Many vaccines wane, and the waning depends on the time elapsed since the individual was vaccinated. Consider the following model with time-since-vaccination τ:

$$ \displaystyle{ \left \{\begin{array}{l} S'(t) =\varLambda -\beta S(t)I(t) - (\mu +\psi )S(t) +\int _{ 0}^{\infty }\omega (\tau )v(\tau,t)\,d\tau, \\ I'(t) =\beta S(t)I(t) - (\mu +\alpha )I, \\ v_{\tau } + v_{t} = -\omega (\tau )v(\tau,t) -\mu v(\tau,t), \\ v(0,t) =\alpha I +\psi S,\end{array} \right. } $$

(13.54)

where v(τ, t) is the density of vaccinated individuals structured by the time-since-vaccination τ, and ψ is the vaccination rate.

1. (a)

   Write a numerical method for the model above. Show that your numerical method preserves the positivity of solutions.

2. (b)

   Write a Matlab code to simulate the model.
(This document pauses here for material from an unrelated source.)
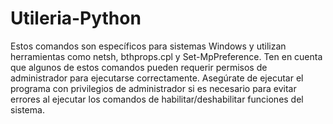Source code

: # Utileria-Python
Estos comandos son específicos para sistemas Windows y utilizan herramientas como netsh, bthprops.cpl y Set-MpPreference. Ten en cuenta que algunos de estos comandos pueden requerir permisos de administrador para ejecutarse correctamente. Asegúrate de ejecutar el programa con privilegios de administrador si es necesario para evitar errores al ejecutar los comandos de habilitar/deshabilitar funciones del sistema.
How do you know whether your code computes correctly? Compare the equilibrium computed by the code with the one that you computed in Problem 13.7.
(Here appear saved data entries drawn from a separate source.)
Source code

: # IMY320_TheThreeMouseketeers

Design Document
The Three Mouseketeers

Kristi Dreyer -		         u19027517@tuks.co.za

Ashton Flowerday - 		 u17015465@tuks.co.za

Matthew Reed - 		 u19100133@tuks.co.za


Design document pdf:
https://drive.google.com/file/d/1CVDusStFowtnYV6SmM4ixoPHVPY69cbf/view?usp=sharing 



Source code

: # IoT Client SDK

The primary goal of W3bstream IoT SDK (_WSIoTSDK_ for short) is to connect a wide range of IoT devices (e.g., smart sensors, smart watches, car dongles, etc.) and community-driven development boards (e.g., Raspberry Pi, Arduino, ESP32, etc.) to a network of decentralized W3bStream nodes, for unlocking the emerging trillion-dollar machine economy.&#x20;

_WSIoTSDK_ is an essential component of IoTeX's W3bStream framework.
13.9. Time-Since-Infection Model of Vector-Borne Disease

Consider the following model of a vector-borne disease, structured by time-since-infection τ:

$$ \displaystyle{ \left \{\begin{array}{l} S_{v}' =\varLambda _{v} - S_{v}\int _{0}^{\infty }\beta _{ H}(\tau )i(\tau,t)d\tau -\mu _{v}S_{v}, \\ I_{v}' = S_{v}\int _{0}^{\infty }\beta _{ H}(\tau )i(\tau,t)d\tau -\mu _{v}I_{v}, \\ S_{H}' =\varLambda _{H} -\beta _{v}S_{H}I_{v} -\mu _{H}S_{H}, \\ i_{\tau } + i_{t} = -(\alpha _{H}(\tau ) +\mu _{H})i(\tau,t), \\ i(0,t) =\beta _{v}S_{H}I_{v}, \\ R_{H}' =\int _{ 0}^{\infty }\alpha _{ H}(\tau )i(\tau,t)d\tau -\mu _{H}R_{H},\end{array} \right. } $$

(13.55)

where S _v , I _v are the susceptible and infected vectors, S _H , i(τ, t), and R _H are the susceptible, infected, and recovered humans.

1. (a)

   Compute the reproduction number \( \mathcal{R}_{0} \).

2. (b)

   Compute the disease-free equilibrium. Show that if \( \mathcal{R}_{0} < 1 \), the disease-free equilibrium is locally asymptotically stable; otherwise, it is unstable.

3. (c)

   Compute the endemic equilibrium.

4. (d)

   Derive the characteristic equation of the endemic equilibrium. Can you show local stability of the endemic equilibrium?